Problem statement:
Check each line below for the word "SuccessPayload". How many have it? Answer with the number only.

Data to examine:

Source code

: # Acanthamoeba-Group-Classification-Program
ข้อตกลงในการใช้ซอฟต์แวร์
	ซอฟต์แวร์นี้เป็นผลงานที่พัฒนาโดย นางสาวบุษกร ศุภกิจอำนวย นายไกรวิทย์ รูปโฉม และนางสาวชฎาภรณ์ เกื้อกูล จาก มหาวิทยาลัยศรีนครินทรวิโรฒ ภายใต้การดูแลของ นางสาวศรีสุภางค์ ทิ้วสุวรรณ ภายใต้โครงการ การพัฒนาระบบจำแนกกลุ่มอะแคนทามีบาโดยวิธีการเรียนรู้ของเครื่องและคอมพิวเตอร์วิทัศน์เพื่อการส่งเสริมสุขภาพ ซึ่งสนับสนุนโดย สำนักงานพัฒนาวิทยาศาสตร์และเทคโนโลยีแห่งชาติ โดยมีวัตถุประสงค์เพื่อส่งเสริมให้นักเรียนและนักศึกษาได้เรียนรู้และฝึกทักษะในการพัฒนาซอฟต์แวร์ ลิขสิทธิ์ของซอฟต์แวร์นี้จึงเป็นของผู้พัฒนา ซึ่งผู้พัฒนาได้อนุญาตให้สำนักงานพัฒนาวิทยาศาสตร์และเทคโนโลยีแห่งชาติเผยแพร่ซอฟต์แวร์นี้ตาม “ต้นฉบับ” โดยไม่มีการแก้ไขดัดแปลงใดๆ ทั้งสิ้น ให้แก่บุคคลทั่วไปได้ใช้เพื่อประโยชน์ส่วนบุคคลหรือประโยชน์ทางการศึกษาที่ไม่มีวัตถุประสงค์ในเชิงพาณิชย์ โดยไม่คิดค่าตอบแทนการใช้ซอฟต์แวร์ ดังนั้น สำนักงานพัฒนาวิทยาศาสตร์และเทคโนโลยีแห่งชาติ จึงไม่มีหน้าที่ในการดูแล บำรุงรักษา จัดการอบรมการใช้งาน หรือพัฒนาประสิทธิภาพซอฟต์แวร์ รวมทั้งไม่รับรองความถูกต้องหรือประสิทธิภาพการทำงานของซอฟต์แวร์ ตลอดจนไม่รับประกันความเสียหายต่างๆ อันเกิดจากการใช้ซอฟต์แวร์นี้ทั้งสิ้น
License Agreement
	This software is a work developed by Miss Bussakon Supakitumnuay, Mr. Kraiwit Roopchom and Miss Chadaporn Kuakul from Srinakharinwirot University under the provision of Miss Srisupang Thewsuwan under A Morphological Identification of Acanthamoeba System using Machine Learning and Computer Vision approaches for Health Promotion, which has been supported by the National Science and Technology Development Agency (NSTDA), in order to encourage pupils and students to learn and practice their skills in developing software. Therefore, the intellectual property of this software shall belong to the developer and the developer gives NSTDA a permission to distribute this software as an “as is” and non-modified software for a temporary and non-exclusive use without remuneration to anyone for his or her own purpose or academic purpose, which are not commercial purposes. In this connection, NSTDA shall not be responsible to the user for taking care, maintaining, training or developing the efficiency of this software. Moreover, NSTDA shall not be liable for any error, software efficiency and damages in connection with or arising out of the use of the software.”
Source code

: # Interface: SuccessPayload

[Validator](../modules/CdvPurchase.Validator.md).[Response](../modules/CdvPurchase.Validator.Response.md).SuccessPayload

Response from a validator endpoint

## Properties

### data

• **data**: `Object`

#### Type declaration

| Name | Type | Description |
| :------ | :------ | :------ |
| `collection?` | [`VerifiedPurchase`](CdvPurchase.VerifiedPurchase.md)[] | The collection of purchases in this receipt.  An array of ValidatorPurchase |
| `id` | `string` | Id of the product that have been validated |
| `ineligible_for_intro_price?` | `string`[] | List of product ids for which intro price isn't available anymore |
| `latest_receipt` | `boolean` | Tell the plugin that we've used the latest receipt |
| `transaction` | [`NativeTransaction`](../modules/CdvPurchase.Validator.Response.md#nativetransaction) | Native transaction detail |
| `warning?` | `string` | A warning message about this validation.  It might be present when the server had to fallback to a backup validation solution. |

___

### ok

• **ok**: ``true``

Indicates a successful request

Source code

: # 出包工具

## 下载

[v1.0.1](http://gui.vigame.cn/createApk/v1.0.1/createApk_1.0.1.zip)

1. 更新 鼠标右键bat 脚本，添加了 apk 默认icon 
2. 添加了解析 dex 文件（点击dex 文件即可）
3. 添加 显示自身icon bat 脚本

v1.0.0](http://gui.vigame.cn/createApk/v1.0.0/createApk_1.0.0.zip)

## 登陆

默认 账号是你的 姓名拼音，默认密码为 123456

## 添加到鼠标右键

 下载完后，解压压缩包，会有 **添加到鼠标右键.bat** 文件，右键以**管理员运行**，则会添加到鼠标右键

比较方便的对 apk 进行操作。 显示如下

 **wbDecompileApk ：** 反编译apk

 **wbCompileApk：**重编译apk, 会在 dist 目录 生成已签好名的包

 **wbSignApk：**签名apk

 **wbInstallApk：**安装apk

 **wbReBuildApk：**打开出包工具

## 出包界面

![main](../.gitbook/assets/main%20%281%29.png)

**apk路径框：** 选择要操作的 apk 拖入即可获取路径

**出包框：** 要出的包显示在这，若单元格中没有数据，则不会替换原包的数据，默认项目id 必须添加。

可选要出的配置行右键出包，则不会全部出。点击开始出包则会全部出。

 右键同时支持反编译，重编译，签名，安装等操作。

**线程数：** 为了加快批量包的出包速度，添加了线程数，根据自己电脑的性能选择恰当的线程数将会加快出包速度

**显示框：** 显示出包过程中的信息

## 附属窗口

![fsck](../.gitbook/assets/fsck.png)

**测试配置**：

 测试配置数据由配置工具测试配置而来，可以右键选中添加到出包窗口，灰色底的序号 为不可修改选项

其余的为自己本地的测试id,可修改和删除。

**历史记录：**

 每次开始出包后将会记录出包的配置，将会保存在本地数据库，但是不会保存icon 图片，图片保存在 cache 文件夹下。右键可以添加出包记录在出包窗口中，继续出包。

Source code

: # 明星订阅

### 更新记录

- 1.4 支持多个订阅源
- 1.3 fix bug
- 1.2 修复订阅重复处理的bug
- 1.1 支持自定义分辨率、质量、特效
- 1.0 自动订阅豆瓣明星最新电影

Expected answer:
2